Data collection and its interpretation make up the bulk of my work. From the very beginning, I asked myself how I can communicate the results. As a visually influenced person, it was obvious for me to make knowledge accessible through visualization. In context and in support of the written work, findings were visualized in maps and accompanied by a short video.
I limited myself in my written work to six topics, in which I present my interpretations of culture. There were of course several aspects of the culture, which I could not take up all. This would have gone beyond the scope of the work and would be an almost endless approach. The division into different topics precedes a simplified reading flow. Ultimately, they were all interrelated.
The maps were created on the basis of these topics. They work with spatial representation and thus try to give the world a meaning through ratio solutions. I used a ‘context map’ on which the island and minimal information about it become visible (on the cover). Each additional map (5) is drawn on tracing paper and is to be read in conjunction with the context map. Without the context map, they are, in this sense, just a mapping of things.
In the sense of the Thick Description, each medium adds value to the other and makes the ‘reading’ of culture more comprehensible.
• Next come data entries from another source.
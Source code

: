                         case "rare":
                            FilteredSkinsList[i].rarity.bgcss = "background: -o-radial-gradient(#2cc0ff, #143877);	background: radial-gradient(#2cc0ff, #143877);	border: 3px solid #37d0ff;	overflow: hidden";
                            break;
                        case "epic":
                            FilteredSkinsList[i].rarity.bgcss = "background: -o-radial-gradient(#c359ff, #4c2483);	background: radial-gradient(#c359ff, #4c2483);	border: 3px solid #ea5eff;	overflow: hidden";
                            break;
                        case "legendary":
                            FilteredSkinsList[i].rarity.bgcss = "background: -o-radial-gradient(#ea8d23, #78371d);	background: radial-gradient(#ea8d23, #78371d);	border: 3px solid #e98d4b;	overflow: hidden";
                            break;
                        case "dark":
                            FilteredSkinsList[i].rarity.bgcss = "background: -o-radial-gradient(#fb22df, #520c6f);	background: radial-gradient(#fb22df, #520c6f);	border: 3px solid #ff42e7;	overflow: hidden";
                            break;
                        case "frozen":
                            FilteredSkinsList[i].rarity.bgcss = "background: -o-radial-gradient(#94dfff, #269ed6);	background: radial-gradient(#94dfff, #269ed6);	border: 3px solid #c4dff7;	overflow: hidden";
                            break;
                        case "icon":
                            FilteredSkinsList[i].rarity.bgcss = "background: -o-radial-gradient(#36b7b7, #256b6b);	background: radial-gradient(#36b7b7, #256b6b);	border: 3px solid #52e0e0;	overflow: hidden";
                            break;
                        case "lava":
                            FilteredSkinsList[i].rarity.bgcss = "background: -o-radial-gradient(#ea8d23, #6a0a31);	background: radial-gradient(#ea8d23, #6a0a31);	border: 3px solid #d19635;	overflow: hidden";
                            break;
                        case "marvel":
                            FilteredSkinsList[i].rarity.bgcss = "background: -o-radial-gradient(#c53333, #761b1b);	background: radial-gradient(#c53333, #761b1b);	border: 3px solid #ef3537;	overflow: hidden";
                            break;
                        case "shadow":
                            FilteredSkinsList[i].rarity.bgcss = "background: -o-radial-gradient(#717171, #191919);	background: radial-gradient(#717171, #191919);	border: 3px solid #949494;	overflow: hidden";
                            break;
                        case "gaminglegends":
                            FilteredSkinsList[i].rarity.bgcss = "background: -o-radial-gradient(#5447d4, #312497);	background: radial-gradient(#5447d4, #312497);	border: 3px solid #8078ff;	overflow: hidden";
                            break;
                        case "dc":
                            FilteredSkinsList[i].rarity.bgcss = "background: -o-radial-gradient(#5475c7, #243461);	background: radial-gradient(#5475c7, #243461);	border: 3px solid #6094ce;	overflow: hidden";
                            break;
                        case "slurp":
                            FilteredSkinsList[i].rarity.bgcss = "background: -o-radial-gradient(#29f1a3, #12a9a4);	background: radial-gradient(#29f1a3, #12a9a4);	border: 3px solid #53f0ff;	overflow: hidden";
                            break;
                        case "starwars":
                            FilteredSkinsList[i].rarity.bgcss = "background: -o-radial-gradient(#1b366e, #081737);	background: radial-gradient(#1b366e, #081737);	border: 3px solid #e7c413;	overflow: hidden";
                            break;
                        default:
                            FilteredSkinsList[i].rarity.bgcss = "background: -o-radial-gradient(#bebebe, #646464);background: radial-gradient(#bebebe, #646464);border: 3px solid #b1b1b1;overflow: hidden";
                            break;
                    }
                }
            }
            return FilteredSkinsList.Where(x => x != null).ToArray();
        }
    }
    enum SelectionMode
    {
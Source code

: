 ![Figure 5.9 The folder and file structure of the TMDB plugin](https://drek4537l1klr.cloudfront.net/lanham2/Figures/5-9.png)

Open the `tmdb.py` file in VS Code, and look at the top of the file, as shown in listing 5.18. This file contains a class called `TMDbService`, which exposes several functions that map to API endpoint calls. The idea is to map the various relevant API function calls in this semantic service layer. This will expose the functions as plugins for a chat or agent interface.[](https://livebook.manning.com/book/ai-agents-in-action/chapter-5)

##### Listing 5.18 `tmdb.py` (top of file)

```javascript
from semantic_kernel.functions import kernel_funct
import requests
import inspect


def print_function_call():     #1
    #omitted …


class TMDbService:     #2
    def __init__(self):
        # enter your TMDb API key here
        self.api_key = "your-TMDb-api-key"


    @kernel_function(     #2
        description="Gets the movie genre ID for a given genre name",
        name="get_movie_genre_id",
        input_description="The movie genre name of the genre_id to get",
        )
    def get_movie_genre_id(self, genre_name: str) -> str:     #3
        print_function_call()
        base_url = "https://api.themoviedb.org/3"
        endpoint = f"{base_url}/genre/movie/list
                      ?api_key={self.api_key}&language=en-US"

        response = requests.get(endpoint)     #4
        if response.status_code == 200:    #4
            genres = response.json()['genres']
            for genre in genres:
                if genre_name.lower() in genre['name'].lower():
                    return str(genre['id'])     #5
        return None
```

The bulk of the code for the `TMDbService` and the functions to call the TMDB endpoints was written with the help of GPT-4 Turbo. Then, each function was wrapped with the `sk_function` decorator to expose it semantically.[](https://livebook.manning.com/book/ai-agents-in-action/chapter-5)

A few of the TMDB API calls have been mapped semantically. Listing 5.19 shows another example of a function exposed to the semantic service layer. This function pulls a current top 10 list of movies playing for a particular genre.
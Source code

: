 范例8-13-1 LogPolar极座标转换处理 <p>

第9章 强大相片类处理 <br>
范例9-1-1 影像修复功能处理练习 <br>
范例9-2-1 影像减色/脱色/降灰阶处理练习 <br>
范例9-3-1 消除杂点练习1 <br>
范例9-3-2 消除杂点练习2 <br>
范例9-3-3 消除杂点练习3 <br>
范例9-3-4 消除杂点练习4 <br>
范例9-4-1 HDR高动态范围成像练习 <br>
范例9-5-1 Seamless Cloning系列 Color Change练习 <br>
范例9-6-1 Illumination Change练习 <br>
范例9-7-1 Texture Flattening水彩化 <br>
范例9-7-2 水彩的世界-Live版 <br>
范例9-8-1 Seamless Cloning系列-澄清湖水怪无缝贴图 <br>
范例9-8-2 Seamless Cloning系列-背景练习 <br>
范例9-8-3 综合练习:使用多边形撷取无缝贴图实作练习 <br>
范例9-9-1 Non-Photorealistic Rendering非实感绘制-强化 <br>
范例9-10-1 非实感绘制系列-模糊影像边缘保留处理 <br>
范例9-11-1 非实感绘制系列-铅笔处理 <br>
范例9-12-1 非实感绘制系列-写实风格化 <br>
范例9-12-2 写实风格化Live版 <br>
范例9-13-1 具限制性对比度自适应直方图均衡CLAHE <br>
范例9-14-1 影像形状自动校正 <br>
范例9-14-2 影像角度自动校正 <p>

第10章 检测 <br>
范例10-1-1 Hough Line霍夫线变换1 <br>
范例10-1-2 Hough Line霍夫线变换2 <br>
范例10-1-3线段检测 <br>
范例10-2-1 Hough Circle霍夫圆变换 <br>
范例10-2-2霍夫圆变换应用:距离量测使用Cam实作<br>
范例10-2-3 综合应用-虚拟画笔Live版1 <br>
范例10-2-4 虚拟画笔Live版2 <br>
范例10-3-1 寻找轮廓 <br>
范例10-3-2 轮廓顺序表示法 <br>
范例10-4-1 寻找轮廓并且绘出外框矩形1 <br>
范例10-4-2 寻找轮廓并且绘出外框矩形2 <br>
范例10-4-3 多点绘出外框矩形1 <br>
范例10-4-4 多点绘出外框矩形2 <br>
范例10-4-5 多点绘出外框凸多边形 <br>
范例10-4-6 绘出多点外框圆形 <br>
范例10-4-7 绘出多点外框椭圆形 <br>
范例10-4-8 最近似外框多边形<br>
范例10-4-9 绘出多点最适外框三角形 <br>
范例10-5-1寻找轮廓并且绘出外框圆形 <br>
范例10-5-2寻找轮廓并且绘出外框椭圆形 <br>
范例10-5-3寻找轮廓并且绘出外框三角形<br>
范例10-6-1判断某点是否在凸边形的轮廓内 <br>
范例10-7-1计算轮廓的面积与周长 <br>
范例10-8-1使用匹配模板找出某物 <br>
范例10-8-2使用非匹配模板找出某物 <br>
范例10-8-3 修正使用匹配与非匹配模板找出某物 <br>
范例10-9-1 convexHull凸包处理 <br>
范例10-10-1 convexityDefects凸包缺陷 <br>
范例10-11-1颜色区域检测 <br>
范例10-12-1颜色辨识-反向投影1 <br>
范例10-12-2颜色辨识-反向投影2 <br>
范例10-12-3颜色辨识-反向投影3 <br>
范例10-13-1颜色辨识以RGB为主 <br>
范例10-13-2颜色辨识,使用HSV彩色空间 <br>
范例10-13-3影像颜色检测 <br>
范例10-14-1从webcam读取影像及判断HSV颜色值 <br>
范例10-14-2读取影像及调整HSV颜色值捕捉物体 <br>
Nevertheless, the project of comprehending a culture and rendering it meaningful is an almost endless undertaking. The more time I spent on the island of Sifnos, the closer I got to the people and the better I understood their environment, the more confusing and ambivalent my observations became with regard to their culture. With each additional knowledge, the result became more truthful, but more complex. With less knowledge, it was not profound enough, but supposedly more understandable.
One question in particular remained: How can I go further with the visualization, translating interpretations into a composition and still achieve a truthful effect? .
September 2020 - January 2021
The themes of this work that emerged through the interpretations reveal aspects of the culture of my actors and their environment. In relation to the stone walls, I maintain that they strongly influence the individuals I followed, their lives, their daily doings, that they embody them and are a part of the ir existence.
The hard work, the logical but uncomplicated approach with the existing, the building materials on site; the varying, partly culturally determined construction methods of the walls, the closeness to nature, the balanced and harmonious image of the landscape and the accompanying serenity of the locals. They build walls, not to separate things, but to make the land their own. The Sifnoi have managed to do this not by the power of individuals, but over several generations in the community. The meaning of Xerolithia thus goes beyond its functional and technical, and it becomes a symbol of coping with life, simplicity, hardship, community and cultural change.